> _EXERCISE MATERIAL_
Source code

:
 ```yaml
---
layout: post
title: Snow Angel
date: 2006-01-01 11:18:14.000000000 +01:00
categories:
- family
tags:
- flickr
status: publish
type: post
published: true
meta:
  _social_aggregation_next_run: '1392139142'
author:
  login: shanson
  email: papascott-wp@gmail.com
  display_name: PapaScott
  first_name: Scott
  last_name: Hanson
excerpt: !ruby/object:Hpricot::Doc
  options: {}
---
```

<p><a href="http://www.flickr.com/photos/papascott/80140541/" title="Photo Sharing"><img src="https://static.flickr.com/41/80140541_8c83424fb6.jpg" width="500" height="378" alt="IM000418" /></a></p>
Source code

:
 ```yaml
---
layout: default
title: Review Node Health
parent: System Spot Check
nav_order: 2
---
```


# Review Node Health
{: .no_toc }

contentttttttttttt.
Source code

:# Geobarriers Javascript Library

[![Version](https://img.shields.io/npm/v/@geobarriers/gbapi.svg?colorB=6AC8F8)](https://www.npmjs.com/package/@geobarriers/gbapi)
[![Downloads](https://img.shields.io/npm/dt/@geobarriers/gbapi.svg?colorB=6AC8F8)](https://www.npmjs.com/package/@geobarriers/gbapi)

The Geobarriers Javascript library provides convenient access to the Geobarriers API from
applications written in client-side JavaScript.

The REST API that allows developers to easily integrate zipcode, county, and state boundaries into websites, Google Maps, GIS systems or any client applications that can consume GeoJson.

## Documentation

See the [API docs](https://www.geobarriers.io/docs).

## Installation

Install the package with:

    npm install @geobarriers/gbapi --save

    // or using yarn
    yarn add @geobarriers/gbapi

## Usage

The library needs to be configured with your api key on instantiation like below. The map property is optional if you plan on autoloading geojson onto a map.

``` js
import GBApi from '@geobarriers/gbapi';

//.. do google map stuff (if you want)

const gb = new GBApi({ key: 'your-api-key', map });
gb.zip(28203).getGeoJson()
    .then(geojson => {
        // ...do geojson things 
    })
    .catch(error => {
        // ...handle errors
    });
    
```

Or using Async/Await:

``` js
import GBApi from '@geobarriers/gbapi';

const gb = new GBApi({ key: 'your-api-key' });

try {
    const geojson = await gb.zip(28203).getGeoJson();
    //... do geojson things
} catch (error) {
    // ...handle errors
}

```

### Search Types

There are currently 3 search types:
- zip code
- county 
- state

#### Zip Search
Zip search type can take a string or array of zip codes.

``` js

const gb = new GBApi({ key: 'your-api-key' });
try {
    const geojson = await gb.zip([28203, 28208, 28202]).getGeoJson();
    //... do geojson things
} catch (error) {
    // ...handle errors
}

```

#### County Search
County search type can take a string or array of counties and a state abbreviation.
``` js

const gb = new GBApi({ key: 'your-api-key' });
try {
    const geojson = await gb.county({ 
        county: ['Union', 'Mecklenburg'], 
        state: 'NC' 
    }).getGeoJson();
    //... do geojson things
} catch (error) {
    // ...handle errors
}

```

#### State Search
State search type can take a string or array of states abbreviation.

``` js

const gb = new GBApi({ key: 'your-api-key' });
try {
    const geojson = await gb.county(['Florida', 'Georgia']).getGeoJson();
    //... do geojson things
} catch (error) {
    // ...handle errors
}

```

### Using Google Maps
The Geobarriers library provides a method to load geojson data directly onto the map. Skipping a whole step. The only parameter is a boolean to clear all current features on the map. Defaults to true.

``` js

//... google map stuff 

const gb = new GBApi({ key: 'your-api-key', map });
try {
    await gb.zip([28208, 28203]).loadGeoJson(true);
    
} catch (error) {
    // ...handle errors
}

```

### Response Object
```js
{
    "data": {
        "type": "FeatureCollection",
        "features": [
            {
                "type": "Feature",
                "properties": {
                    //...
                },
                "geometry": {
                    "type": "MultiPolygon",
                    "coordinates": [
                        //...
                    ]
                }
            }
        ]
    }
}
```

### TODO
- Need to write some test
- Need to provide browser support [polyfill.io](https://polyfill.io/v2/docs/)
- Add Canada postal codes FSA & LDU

> _TASK STATEMENT_
Could I ask you to return the records exactly and in full?

> _FINISHED EXERCISE_
Source code

:
 ```yaml
---
layout: post
title: Snow Angel
date: 2006-01-01 11:18:14.000000000 +01:00
categories:
- family
tags:
- flickr
status: publish
type: post
published: true
meta:
  _social_aggregation_next_run: '1392139142'
author:
  login: shanson
  email: papascott-wp@gmail.com
  display_name: PapaScott
  first_name: Scott
  last_name: Hanson
excerpt: !ruby/object:Hpricot::Doc
  options: {}
---
```

<p><a href="http://www.flickr.com/photos/papascott/80140541/" title="Photo Sharing"><img src="https://static.flickr.com/41/80140541_8c83424fb6.jpg" width="500" height="378" alt="IM000418" /></a></p>
Source code

:
 ```yaml
---
layout: default
title: Review Node Health
parent: System Spot Check
nav_order: 2
---
```


# Review Node Health
{: .no_toc }

contentttttttttttt.
Source code

:# Geobarriers Javascript Library

[![Version](https://img.shields.io/npm/v/@geobarriers/gbapi.svg?colorB=6AC8F8)](https://www.npmjs.com/package/@geobarriers/gbapi)
[![Downloads](https://img.shields.io/npm/dt/@geobarriers/gbapi.svg?colorB=6AC8F8)](https://www.npmjs.com/package/@geobarriers/gbapi)

The Geobarriers Javascript library provides convenient access to the Geobarriers API from
applications written in client-side JavaScript.

The REST API that allows developers to easily integrate zipcode, county, and state boundaries into websites, Google Maps, GIS systems or any client applications that can consume GeoJson.

## Documentation

See the [API docs](https://www.geobarriers.io/docs).

## Installation

Install the package with:

    npm install @geobarriers/gbapi --save

    // or using yarn
    yarn add @geobarriers/gbapi

## Usage

The library needs to be configured with your api key on instantiation like below. The map property is optional if you plan on autoloading geojson onto a map.

``` js
import GBApi from '@geobarriers/gbapi';

//.. do google map stuff (if you want)

const gb = new GBApi({ key: 'your-api-key', map });
gb.zip(28203).getGeoJson()
    .then(geojson => {
        // ...do geojson things 
    })
    .catch(error => {
        // ...handle errors
    });
    
```

Or using Async/Await:

``` js
import GBApi from '@geobarriers/gbapi';

const gb = new GBApi({ key: 'your-api-key' });

try {
    const geojson = await gb.zip(28203).getGeoJson();
    //... do geojson things
} catch (error) {
    // ...handle errors
}

```

### Search Types

There are currently 3 search types:
- zip code
- county 
- state

#### Zip Search
Zip search type can take a string or array of zip codes.

``` js

const gb = new GBApi({ key: 'your-api-key' });
try {
    const geojson = await gb.zip([28203, 28208, 28202]).getGeoJson();
    //... do geojson things
} catch (error) {
    // ...handle errors
}

```

#### County Search
County search type can take a string or array of counties and a state abbreviation.
``` js

const gb = new GBApi({ key: 'your-api-key' });
try {
    const geojson = await gb.county({ 
        county: ['Union', 'Mecklenburg'], 
        state: 'NC' 
    }).getGeoJson();
    //... do geojson things
} catch (error) {
    // ...handle errors
}

```

#### State Search
State search type can take a string or array of states abbreviation.

``` js

const gb = new GBApi({ key: 'your-api-key' });
try {
    const geojson = await gb.county(['Florida', 'Georgia']).getGeoJson();
    //... do geojson things
} catch (error) {
    // ...handle errors
}

```

### Using Google Maps
The Geobarriers library provides a method to load geojson data directly onto the map. Skipping a whole step. The only parameter is a boolean to clear all current features on the map. Defaults to true.

``` js

//... google map stuff 

const gb = new GBApi({ key: 'your-api-key', map });
try {
    await gb.zip([28208, 28203]).loadGeoJson(true);
    
} catch (error) {
    // ...handle errors
}

```

### Response Object
```js
{
    "data": {
        "type": "FeatureCollection",
        "features": [
            {
                "type": "Feature",
                "properties": {
                    //...
                },
                "geometry": {
                    "type": "MultiPolygon",
                    "coordinates": [
                        //...
                    ]
                }
            }
        ]
    }
}
```

### TODO
- Need to write some test
- Need to provide browser support [polyfill.io](https://polyfill.io/v2/docs/)
- Add Canada postal codes FSA & LDU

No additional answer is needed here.